A.J. Eaker: Sure, Anthony, it’s A.J. Volume’s definitely our biggest piece here that will get us back to profitability. You’re aware of the Evo installations that we’ve completed over the last couple of years, and they’re very much a path to profitability as well. When you think about the long term, we still very much believe that the underlying drivers that we’ve spoken of over the last few years will contribute to further growth recovery from where we are as well as much of the other lean initiatives and efficiencies that we found in both the manufacturing space across our facilities as well as our SG&A structure. So we do feel confident that, that path to profitability does still rely on the underlying drivers that we’ve talked about over the last couple of years.
Al Carey: Anthony, this is Al. I just wanted to add to that. As the Beyond Apparel categories become a bigger part of our mix, then that helps as well.
Anthony Lebiedzinski : Got it. Okay. And then as far as your debt, obviously, you refinanced that last year, which was terrific. Now I assume that your’s well in compliance with your debt covenants. I just wanted to make sure that, that’s not an issue that you see anytime soon?
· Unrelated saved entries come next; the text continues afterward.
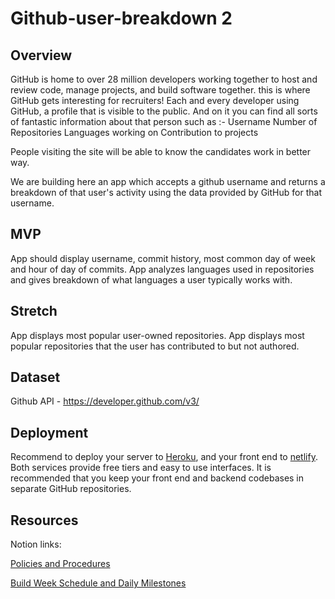 # Github-user-breakdown 2

## Overview

GitHub is home to over 28 million developers working together to host and review code, manage projects, and build software together.
this is where GitHub gets interesting for recruiters! Each and every developer using GitHub, a profile that is visible to the public. And on it you can find all sorts of fantastic information about that person such as :-
    Username
    Number of Repositories
    Languages working on
    Contribution to projects

People visiting the site will be able to know the candidates work in better way.
  
We are building here an app which accepts a github username and returns a breakdown of that user's activity using the data provided by GitHub for that username.

## MVP
App should display username, commit history, most common day of week and hour of day of commits. App analyzes languages used in repositories and gives breakdown of what languages a user typically works with. 

## Stretch 
App displays most popular user-owned repositories. App displays most popular repositories that the user has contributed to but not authored. 

## Dataset
Github API - https://developer.github.com/v3/

## Deployment
Recommend to deploy your server to [Heroku](https://devcenter.heroku.com/articles/getting-started-with-nodejs), and your front end to [netlify](https://www.netlify.com/blog/2016/09/29/a-step-by-step-guide-deploying-on-netlify/). Both services provide free tiers and easy to use interfaces. 
It is recommended that you keep your front end and backend codebases in separate GitHub repositories.

## Resources
Notion links:

[Policies and Procedures](https://www.notion.so/Policies-and-Procedures-19e679fc1a284b668d8132dd8d7228cd)

[Build Week Schedule and Daily Milestones](https://www.notion.so/Build-week-Schedule-and-Daily-Milestones-7f0aca2ad598459fa4492fdac9881d5b)
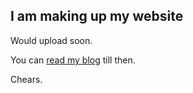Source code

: ## I am making up my website
Would upload soon.

You can [read my blog](https://blog.animeshsingh.in) till then.

Chears.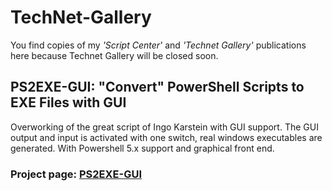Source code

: # TechNet-Gallery
You find copies of my *'Script Center'* and *'Technet Gallery'* publications here because Technet Gallery will be closed soon.


## PS2EXE-GUI: "Convert" PowerShell Scripts to EXE Files with GUI 
Overworking of the great script of Ingo Karstein with GUI support. The GUI output and input is activated with one switch, real windows executables are generated. With Powershell 5.x support and graphical front end. 

### Project page: [PS2EXE-GUI](https://github.com/MScholtes/TechNet-Gallery/tree/master/PS2EXE-GUI)
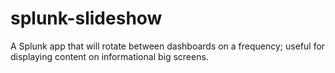 splunk-slideshow
================

A Splunk app that will rotate between dashboards on a frequency; useful for displaying content on informational big screens.
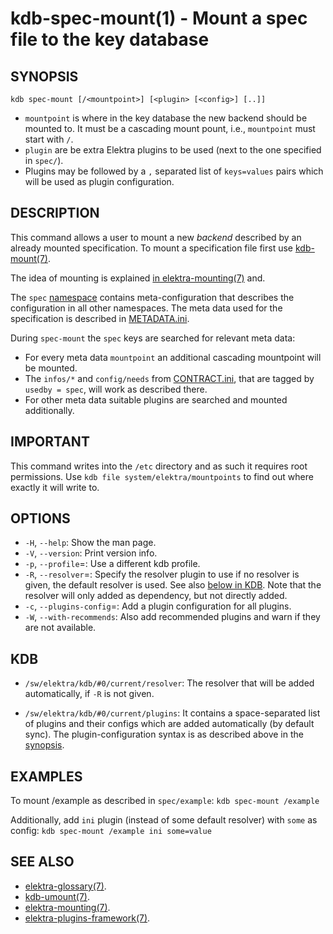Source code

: kdb-spec-mount(1) - Mount a spec file to the key database
=========================================================

## SYNOPSIS

`kdb spec-mount [/<mountpoint>] [<plugin> [<config>] [..]]`  

- `mountpoint` is where in the key database the new backend should be mounted to.
  It must be a cascading mount pount, i.e., `mountpoint` must start with `/`.
- `plugin` are be extra Elektra plugins to be used (next to the one specified in `spec/`).
- Plugins may be followed by a `,` separated list of `keys=values` pairs which will be used as plugin configuration.


## DESCRIPTION

This command allows a user to mount a new *backend* described by an already mounted specification.
To mount a specification file first use [kdb-mount(7)](kdb-mount.md).

The idea of mounting is explained [in elektra-mounting(7)](elektra-mounting.md) and.

The `spec` [namespace](elektra-namespaces.md) contains meta-configuration that describes the configuration in all other namespaces.
The meta data used for the specification is described in [METADATA.ini](/doc/METADATA.ini).

During `spec-mount` the `spec` keys are searched for relevant meta data:

- For every meta data `mountpoint` an additional cascading mountpoint will be mounted.
- The `infos/*` and `config/needs` from [CONTRACT.ini](/doc/CONTRACT.ini), that are tagged by `usedby = spec`, will work as described there.
- For other meta data suitable plugins are searched and mounted additionally.


## IMPORTANT

This command writes into the `/etc` directory and as such it requires root permissions.
Use `kdb file system/elektra/mountpoints` to find out where exactly it will write to.


## OPTIONS

- `-H`, `--help`:
  Show the man page.
- `-V`, `--version`:
  Print version info.
- `-p`, `--profile`=<profile>:
  Use a different kdb profile.
- `-R`, `--resolver`=<name>:
  Specify the resolver plugin to use if no resolver is given, the default resolver is used.
  See also [below in KDB](#KDB).
  Note that the resolver will only added as dependency, but not directly added.
- `-c`, `--plugins-config`=<config>:
  Add a plugin configuration for all plugins.
- `-W`, `--with-recommends`:
  Also add recommended plugins and warn if they are not available.



## KDB

- `/sw/elektra/kdb/#0/current/resolver`:
  The resolver that will be added automatically, if `-R` is not given.

- `/sw/elektra/kdb/#0/current/plugins`:
  It contains a space-separated list of plugins and their configs
  which are added automatically (by default sync).
  The plugin-configuration syntax is as described above in the
  [synopsis](#SYNOPSIS).


## EXAMPLES

To mount /example as described in `spec/example`:
	`kdb spec-mount /example`

Additionally, add `ini` plugin (instead of some default resolver) with `some` as config:
	`kdb spec-mount /example ini some=value`

## SEE ALSO

- [elektra-glossary(7)](elektra-glossary.md).
- [kdb-umount(7)](kdb-umount.md).
- [elektra-mounting(7)](elektra-mounting.md).
- [elektra-plugins-framework(7)](elektra-plugins-framework.md).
A.J. Eaker: Yes, Anthony, it’s A.J. again. Absolutely still in compliance from a debt perspective. As you mentioned, very favorable that we were able to refinance the facility just under a year ago, providing us great runway both in this constrained environment as well as positioning us for growth as we head into the next couple of years. On top of that, we still have a significant balance of global cash that we can help assist with that liquidity. And we haven’t had to institute any extreme measures at this point. So still feeling quite comfortable from both a compliance perspective and the remaining liquidity.
Anthony Lebiedzinski : Got it. Okay. And then just to quickly follow up. I know the vast majority of your cash is outside the U.S. If needed, can you easily repatriate that? Or like how should we think about that?
A.J. Eaker: Sure, Anthony. You’ll note in fiscal ’23, we did repatriate almost $20 million from our operations in Asia. Part of that was connected with the refinance that we completed. We still believe those processes, those procedures to repatriate cash are still applicable and relevant. As we move forward, we still believe that everything would be just fine in terms of repatriating, as needed, from those subsidiaries.
Operator: [Operator Instructions] Your next question comes from the line of Chris Reynolds from Neuberger Berman.
Chris Reynolds : A question for you — a question on sort of reshoring of apparel production, that’s been a long-term trend that’s benefited you. Are you still seeing that as a positive? And perhaps maybe just an update on how your company is integrated with the CAFTA treaty for your apparel cut customers that produce in the Caribbean area.
Eddie Ingle: Yes. The 2 major pieces of legislation that benefit us in our location, really CAFTA, as you mentioned, also what was NAFTA and now USMCA, all was very interesting for us before this destocking occurred. Our volumes in Central America were growing significantly. We have great and operation in El Salvador, who was really benefiting from that. It seems like the biggest — the most forceful destocking part of the whole process of these retailers has impacted Central America more than other regions. But I think what we’re still seeing from these brands or retailers that they’re very interested in sporting — sorting out of Central America, but we’re getting an entry increased conversations around how can we get product made in Mexico, which also has that compliant yarn agreement and benefit to us. So bottom line, it’s not gone away. Reshoring is still happening. You just can’t see it because of this destocking phenomenon.